[Exercise aim]: Each line from the one containing "Comma separated list" to the end of the listing below should be output exactly; no other line is wanted.

Top of Material for this exercise

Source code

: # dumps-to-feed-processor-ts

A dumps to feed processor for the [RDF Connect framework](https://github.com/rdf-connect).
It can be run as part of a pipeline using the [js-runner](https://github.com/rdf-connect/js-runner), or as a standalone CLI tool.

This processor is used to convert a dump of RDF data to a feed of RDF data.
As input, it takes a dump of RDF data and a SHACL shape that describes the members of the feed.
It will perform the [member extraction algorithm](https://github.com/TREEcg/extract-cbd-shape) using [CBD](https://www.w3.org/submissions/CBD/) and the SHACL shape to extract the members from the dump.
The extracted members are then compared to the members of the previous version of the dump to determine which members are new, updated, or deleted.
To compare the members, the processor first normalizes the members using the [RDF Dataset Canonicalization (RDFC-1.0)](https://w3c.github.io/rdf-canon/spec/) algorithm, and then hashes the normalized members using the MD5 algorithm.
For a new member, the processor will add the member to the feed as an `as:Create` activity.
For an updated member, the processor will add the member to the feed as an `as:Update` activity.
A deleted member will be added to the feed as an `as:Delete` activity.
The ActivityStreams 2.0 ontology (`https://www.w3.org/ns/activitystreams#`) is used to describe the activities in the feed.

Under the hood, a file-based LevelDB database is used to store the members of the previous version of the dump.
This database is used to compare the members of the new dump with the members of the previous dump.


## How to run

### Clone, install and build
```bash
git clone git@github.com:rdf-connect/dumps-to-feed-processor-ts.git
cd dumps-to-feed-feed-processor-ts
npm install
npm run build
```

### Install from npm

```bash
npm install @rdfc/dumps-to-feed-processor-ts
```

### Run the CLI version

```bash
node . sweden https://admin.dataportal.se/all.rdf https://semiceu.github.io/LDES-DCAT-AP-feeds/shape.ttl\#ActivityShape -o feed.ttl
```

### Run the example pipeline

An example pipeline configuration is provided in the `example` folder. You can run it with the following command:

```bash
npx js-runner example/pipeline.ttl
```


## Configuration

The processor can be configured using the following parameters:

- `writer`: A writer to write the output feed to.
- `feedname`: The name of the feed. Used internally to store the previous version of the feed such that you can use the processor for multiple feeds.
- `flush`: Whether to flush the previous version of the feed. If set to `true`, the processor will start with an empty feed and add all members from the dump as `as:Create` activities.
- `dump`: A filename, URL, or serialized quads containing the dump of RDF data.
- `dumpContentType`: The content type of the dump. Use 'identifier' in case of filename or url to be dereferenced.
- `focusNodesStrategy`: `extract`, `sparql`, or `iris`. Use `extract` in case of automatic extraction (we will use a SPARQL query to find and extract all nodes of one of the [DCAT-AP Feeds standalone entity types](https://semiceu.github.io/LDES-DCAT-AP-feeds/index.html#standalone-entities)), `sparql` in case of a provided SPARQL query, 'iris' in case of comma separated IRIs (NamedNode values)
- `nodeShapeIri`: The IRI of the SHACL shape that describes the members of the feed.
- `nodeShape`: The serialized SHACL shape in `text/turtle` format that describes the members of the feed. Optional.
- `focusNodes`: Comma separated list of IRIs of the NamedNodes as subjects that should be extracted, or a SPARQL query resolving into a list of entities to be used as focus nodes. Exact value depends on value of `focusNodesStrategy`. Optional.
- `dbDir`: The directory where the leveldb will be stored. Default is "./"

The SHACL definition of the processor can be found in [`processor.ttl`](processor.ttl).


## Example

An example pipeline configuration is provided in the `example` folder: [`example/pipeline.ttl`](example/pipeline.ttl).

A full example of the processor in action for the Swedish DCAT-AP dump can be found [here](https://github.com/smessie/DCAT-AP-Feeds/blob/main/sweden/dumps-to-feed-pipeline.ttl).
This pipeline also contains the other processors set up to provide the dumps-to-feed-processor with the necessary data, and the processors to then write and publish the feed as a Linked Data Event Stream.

Bottom of Material for this exercise

[Result of this exercise]:
- `focusNodes`: Comma separated list of IRIs of the NamedNodes as subjects that should be extracted, or a SPARQL query resolving into a list of entities to be used as focus nodes. Exact value depends on value of `focusNodesStrategy`. Optional.
- `dbDir`: The directory where the leveldb will be stored. Default is "./"

The SHACL definition of the processor can be found in [`processor.ttl`](processor.ttl).


## Example

An example pipeline configuration is provided in the `example` folder: [`example/pipeline.ttl`](example/pipeline.ttl).

A full example of the processor in action for the Swedish DCAT-AP dump can be found [here](https://github.com/smessie/DCAT-AP-Feeds/blob/main/sweden/dumps-to-feed-pipeline.ttl).
This pipeline also contains the other processors set up to provide the dumps-to-feed-processor with the necessary data, and the processors to then write and publish the feed as a Linked Data Event Stream.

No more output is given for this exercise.